Professor Zhang Xianzheng from Wuhan University reviewed the research on cell primordium biomimetic functional materials in enhancing cancer treatment. The main points of this article: 1) Cell primordium functional materials combine the advantages of natural materials and nanotechnology, and have become an attractive cancer treatment drug. The cytoplasma has unique biological functions, such as long-term internal circulation, tumor-specific targeting and immune regulation. In addition, synthetic nanomaterials with unique physical and chemical properties have also been widely used as drug carriers or anti-cancer agents for the treatment of cancer. Therefore, the combination of these two materials is expected to produce biomaterials with multiple functions and high biocompatibility, which can then achieve precise cancer treatment. 2) This article summarizes the research progress of materials with tumor treatment functions based on cell primordia in recent years; introduces different cell protozoa, including bacteria, phages, cells, cell membranes and other biologically active substances. Activity and function; At the same time, the author also discussed the strategy of combining it with synthetic materials, especially nanosystems to construct functionalized biomaterials. Finally, the author also looked forward to future research directions in this field.

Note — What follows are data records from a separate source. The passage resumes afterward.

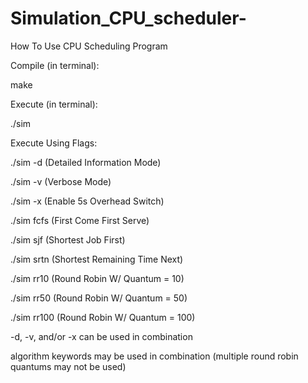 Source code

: # Simulation_CPU_scheduler-

How To Use CPU Scheduling Program


Compile (in terminal):

make


Execute (in terminal):

./sim


Execute Using Flags:

./sim -d	(Detailed Information Mode)

./sim -v	(Verbose Mode)

./sim -x	(Enable 5s Overhead Switch)

./sim fcfs	(First Come First Serve)

./sim sjf	(Shortest Job First)

./sim srtn	(Shortest Remaining Time Next)

./sim rr10	(Round Robin W/ Quantum = 10)

./sim rr50	(Round Robin W/ Quantum = 50)

./sim rr100	(Round Robin W/ Quantum = 100)


-d, -v, and/or -x can be used in combination

algorithm keywords may be used in combination (multiple round robin quantums may not be used)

Biomimetic Materials Academic QQ Group: 111658060

Picture Guo-Feng Luo. et al. Cell primitive-based biomimetic functional materials for enhanced cancer therapy. Chemical Society Reviews. 2020DOI: 10.1039/d0cs00152j https://pubs.rsc.org/en/content/ articlelanding/2020/cs/d0cs00152j#!divAbstract

6. Chem. Soc. Rev. review: ZSM-5 supported transition metal center for methane activation

Benzene is an important organic intermediate used in the synthesis of chemicals such as ethylbenzene, cumene, cyclohexane, nitrobenzene and alkylbenzene. Among many gas-liquid conversion processes, methane anaerobic dehydrogenation aromatization (MDA) has a good application prospect because it avoids the deep oxidation of CH4 to CO2 and does not require co-reactants. The metal oxide supported by ZSM-5 is an important class of multifunctional catalysts. Because of the various reactions it catalyzes, it has always attracted the attention of researchers in academia and industry.
Recently, Israel E. Wachs of Lehigh University in the United States reviewed the use of ZSM-5 supported transition metal oxide catalysts (MOX/ZSM-5, M=V, Cr, Mo, W, Re, Fe) in methane dehydrogenation and aromatization. The latest research progress in benzene production.
Key points of this article: 1) The author focused on the basic, in-situ and operando spectroscopic studies of MOX/ZSM-5 catalyst. In particular, it summarizes the anchor sites of the supported oxygen species on the ZSM-5 carrier, the molecular structure of the MOX sites on the initial dispersed surface, the nature of the active sites during the MDA reaction, the reaction mechanism, the rate control steps, and the dynamics of the MDA reaction Learning and catalyst activity. 2) The author finally pointed out the basic problems to be solved in the future MOX/ZSM-5 catalyst for MDA research, and put forward his personal opinions.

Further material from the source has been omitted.